1 Not the absolute worst: there’s the catastrophic genius of BogoSort, to name but one, but let’s not go anywhere nearer to there.
2 Just so we understand each other, these are my figures for my code on one of my machines. YMMV. A lot.

10 Responses to Sorted for Excel and Whee!

  1. Hi Mike,

    Useful stuff!

  2. Julian Turner says:

    Interesting.

    On the code above, the line:

    >> inc = (UBound(inp) – LBound(inp) + 1) / 2

    should that be rounded?

    I have also implemented (in Javascript in this case) a version of quick sort using a local array as a stack, instead of recursion.

    • mikewoodhouse says:

      @Julian – I’m not sure that it matters hugely. The pseudo-code I translated has a round(), but it’s not clear what kind of rounding it’s using (VBA does “banking rounding” and 0.5s can go up or down). AFAICT, this line chooses the starting point for the “gap sequence” and that itself seems to have been the source of some conjecture. I don’t think it’s making much of a difference…

      If I can get my head far enough around it, I might try to explore some of the alternatives mentioned in the Wikipedia article. I have Sedgewick’s “Algorithms” book at home somewhere, albeit in the Pascal edition – I don’t think he ever did a VBA one 😉

  3. Julian Turner says:

    There is another assumption in the code, hidden by the use of LBound.

    LBound(imp) must be 0

    Otherwise j < inc would be wrong, as it would allow j = inc through to the next test giving inp(0) <= tmp

    • mikewoodhouse says:

      @Julian – I think you’re right on this: the WIkipedia pseudocode assumes a zero-based array and my test data was the same. There would need to be some more (careful) offsetting for VB/VBA’s more flexible array bounds.

      • Julian Turner says:

        Hi Mike

        Thanks for your comments.

        I played around with your code a little and came up with the following (for a typed array of Longs in my case). Sadly I have a bad habit of using “My” all over the place!

        Public Function Array_ShellSort_Long( _
        MyArray() As Long _
        )

        Dim MyInc As Long
        Dim MyI As Long
        Dim MyJ As Long
        Dim MyTemp As Long
        Dim MyLBound As Long

        If Not IsArray(MyArray) Then Exit Function

        MyLBound = LBound(MyArray)

        MyInc = Round(((UBound(MyArray) – MyLBound) – (LBound(MyArray) – MyLBound) + 1) / 2)

        Do While MyInc > 0

        For MyI = (MyInc + MyLBound) To UBound(MyArray)

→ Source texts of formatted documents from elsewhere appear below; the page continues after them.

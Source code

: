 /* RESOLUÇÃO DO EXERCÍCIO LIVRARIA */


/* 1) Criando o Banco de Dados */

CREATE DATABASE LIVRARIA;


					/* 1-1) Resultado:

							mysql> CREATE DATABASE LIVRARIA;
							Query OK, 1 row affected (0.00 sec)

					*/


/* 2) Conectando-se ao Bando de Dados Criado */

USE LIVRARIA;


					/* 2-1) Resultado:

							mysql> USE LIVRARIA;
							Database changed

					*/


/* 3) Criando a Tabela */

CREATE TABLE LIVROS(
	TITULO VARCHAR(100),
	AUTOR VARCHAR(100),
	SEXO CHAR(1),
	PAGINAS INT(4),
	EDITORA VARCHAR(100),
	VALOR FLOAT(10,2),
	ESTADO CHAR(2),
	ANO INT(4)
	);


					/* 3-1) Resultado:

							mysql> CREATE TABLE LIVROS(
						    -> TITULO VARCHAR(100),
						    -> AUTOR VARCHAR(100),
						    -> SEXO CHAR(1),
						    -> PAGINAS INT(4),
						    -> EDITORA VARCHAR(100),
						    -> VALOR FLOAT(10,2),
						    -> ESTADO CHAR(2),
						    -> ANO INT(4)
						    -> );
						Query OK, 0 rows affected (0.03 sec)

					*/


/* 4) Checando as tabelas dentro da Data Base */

        MyTemp = MyArray(MyI)

        MyJ = MyI

        Do
        If (MyJ – MyInc) < MyLBound Then Exit Do

        If MyArray(MyJ – MyInc) <= MyTemp Then Exit Do

        MyArray(MyJ) = MyArray(MyJ – MyInc)

        MyJ = MyJ – MyInc

        Loop

        MyArray(MyJ) = MyTemp

        Next MyI

        MyInc = Round(CDbl(MyInc) / 2.2)

        Loop

        End Function

        Regards

        Julian

  4. Gordon says:

    Love the article title 😉

  5. dougaj4 says:

    I posted a comb sort function and a few sort related links a little while ago:
    http://newtonexcelbach.wordpress.com/2009/03/23/a-sort-function/

    which you might like to have a look at.

    Do you know anything about radix sorts? They seem incredibly quick, but I never got round to implementing it properly.

  6. Yawar says:

    Why reinvent the wheel? Just dump the numbers into a ‘scratch’ worksheet, programmatically have Excel sort them there, copy them back into an array or wherever, and delete the scratch worksheet. Oh, and turn screen updating off and on around the operation.